We can clearly see that the HPD for the posterior probability for rolling a $6$ barely includes the value we’d expect from a fair die.

To be more precise, let’s plot the probability of our die being biased towards $6$, by comparing $theta[Six]$ to $p$

ax = pm.plot_posterior(dice_trace, varnames=["six_bias"], ref_val=[0])
ax.set_title(f"P(Theta[Six] - {p:.2%})");

six bias posterior plot

Lastly, we can calculate the probability that the die is biased towards $6$ by calculating the density to the right of our reference line at $0$:

six_bias_perc = len(dice_trace["six_bias"][dice_trace["six_bias"]>0])/len(dice_trace["six_bias"])
      
print(f'P(Six is biased) = {six_bias_perc:.2%}')
P(Six is biased) = 95.25%

Thus, there’s a better than 95% chance that our die is biased towards $6$. Better get some new dice…!

Polling #1

Let’s turn our review of the Dirichlet-Multinomial distribution to another example, concerning polling data.

In section 3.4 of BDA3 on multivariate models and, specifically the section on Multinomial Models for Categorical Data, the authors include a, little dated, example of polling data in the 1988 Presidential race between George H.W. Bush and Michael Dukakis.

Spoiler alert for those not following politics back then: Bush won by a huge margin. Since 1988, no candidate in a Presidential election has managed to equal or surpass Bush’s share of the electoral or popular vote.

election results 1988

(Image credit: https://commons.wikimedia.org/wiki/File:ElectoralCollege1988-Large.png)

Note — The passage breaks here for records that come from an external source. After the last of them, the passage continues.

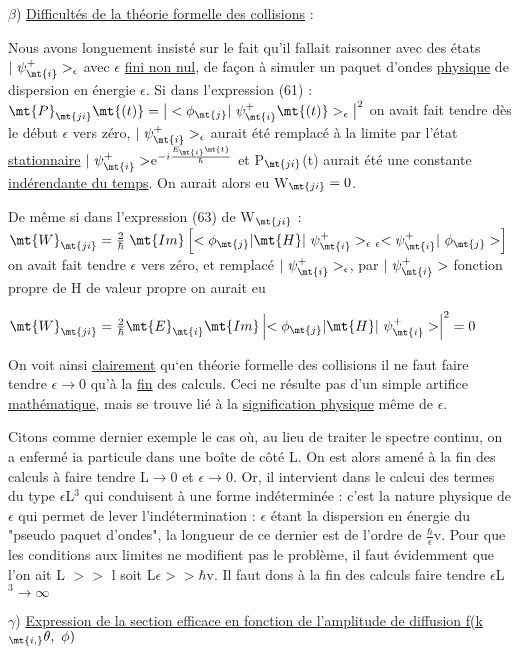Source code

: $\beta$) \ul{Difficultés de la théorie formelle des collisions} :

Nous avons longuement insisté sur le fait qu'il fallait raisonner
avec des états $|\ \psi_\mt{i}^+>_\epsilon$ avec $\epsilon$ \ul{fini non nul}, de façon à simuler un paquet
d'ondes \ul{physique} de dispersion en énergie $\epsilon$. Si dans l'expression (61) :
$\mt{P}_\mt{ji}\mt{(t)}=\big|<\phi_\mt{j }|\ \psi_\mt{i}^+\mt{(t)}>_\epsilon\big|^2$
on avait fait tendre dès le début $\epsilon$ vers zéro, $|\ \psi_\mt{i}^+>_\epsilon$ aurait été remplacé
à la limite par l'état \ul{stationnaire} $|\ \psi_\mt{i}^+>$e$^{-i\frac{E_\mt{i}\mt{t}}{\hbar}}$ et
P$_\mt{ji}$(t) aurait été une constante \ul{indérendante du temps}. On aurait alors eu W$_\mt{ji}=0$.

De même si dans l'expression (63) de W$_\mt{ji}$ :
$\mt{W}_\mt{ji}=\frac{2}{\hbar}\;\mt{Im}
\left[<\phi_\mt{j }|\mt{ H }|\ \psi_\mt{i}^+>_{\epsilon\ \epsilon}<\psi_\mt{i}^+|\ \phi_\mt{j}>\right]$
on avait fait tendre $\epsilon$ vers zéro, et remplacé $|\ \psi_\mt{i}^+>_\epsilon$,
par $|\ \psi_\mt{i}^+>$ fonction propre de H de valeur propre on aurait eu
\begin{center}
$\mt{W}_\mt{ji}=\frac{2}{\hbar}\mt{ E}_\mt{i }\mt{ Im}
\left|<\phi_\mt{j }|\mt{ H }|\ \psi_\mt{i}^+>\right|^2=0$
\end{center}

On voit ainsi \ul{clairement} qu‘en théorie formelle des collisions
il ne faut faire tendre $\epsilon\to0$ qu'à la \ul{fin} des calculs. Ceci ne résulte
pas d'un simple artifice \ul{mathématique}, mais se trouve lié à la \ul{signification
physique} même de $\epsilon$.

Citons comme dernier exemple le cas où, au lieu de traiter le
spectre continu, on a enfermé ia particule dans une boîte de côté L. On
est alors amené à la fin des calculs à faire tendre L$\to0$ et $\epsilon\to0$. Or, il
intervient dans le calcui des termes du type $\epsilon$L$^3$ qui conduisent à une forme
indéterminée : c'est la nature physique de $\epsilon$ qui permet de lever l'indétermination : 
$\epsilon$ étant la dispersion en énergie du "pseudo paquet d'ondes", la
longueur de ce dernier est de l'ordre de $\frac{\hbar}{\epsilon}$v. Pour que les conditions aux
limites ne modifient pas le problème, il faut évidemment que l'on ait L $>>$ l
soit L$\epsilon >> \hbar$v. Il faut dons à la fin des calculs faire tendre $\epsilon$L$^3\to\infty$

$\gamma$) \ul{Expression de la section efficace en fonction de l'amplitude de diffusion f(k$_\mt{i, }\theta,\ \phi)$}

Anyway, back to the data problem! Here’s the setup:

  • 1,447 likely voters were surveyed about their preferences in the upcoming presidential election
  • Their responses were:
    • Bush: 727
    • Dukakis: 583
    • Other: 137
  • What is the probability that more people will vote for Bush over Dukakis?
    • i.e. what is the difference in support for the two major candidates?

We set up the data, where $k$ represents the number of choices the respondents had:

y = np.asarray([727, 583, 137])
n = y.sum()
k = len(y)

We, again, set up a simple Dirichlet-Multinomial model and include a Deterministic variable that calculates the value of interest - the difference in probability of respondents for Bush vs. Dukakis.

with pm.Model() as polling_model:
    
    # initializes the Dirichlet distribution with a uniform prior:
    a = np.ones(k) 
    
    theta = pm.Dirichlet("theta", a=a)
    
    bush_dukakis_diff = pm.Deterministic("bush_dukakis_diff", theta[0] - theta[1])
    
    likelihood = pm.Multinomial("likelihood", n=n, p=theta, observed=y)
pm.model_to_graphviz(polling_model)

polling plate notation

with polling_model:
    polling_trace = pm.sample(draws=1000)

Looking at the % difference between respondents for Bush vs Dukakis, we can see that most of the density is greater than 0%, signifying a strong advantage for Bush in this poll.

We’ve also fit a $Beta$ distribution to this data via scipy.stats, and we can see that the posterior of the difference of the 2 $theta$ values fits a Beta distribution very nicely (which is to be expected given the properties of the Dirichlet distribution as a multivariate generalization of the Beta distribution).

_, ax = plt.subplots(1,1, figsize=(10, 6))
sns.distplot(polling_trace["bush_dukakis_diff"], bins=20, ax=ax, kde=False, fit=stats.beta)
ax.axvline(0, c='g', linestyle='dotted')
ax.set_title("% Difference Bush vs Dukakis")
ax.set_xlabel("% Difference");

bush dukakis difference

Percentage of samples with bush_dukakis_diff > 0:

bush_dukakis_diff_perc = len(polling_trace["bush_dukakis_diff"][polling_trace["bush_dukakis_diff"]>0])/len(polling_trace["bush_dukakis_diff"])
      
print(f'P(More Responses for Bush) = {bush_dukakis_diff_perc:.0%}')
P(More Responses for Bush) = 100%

Polling #2

As an extension to the previous model, the authors of BDA include an exercise in chapter 3.10 (Exercise 2) that presents us with polling data from the 1988 Presidential race, taking before and after the one of the debates.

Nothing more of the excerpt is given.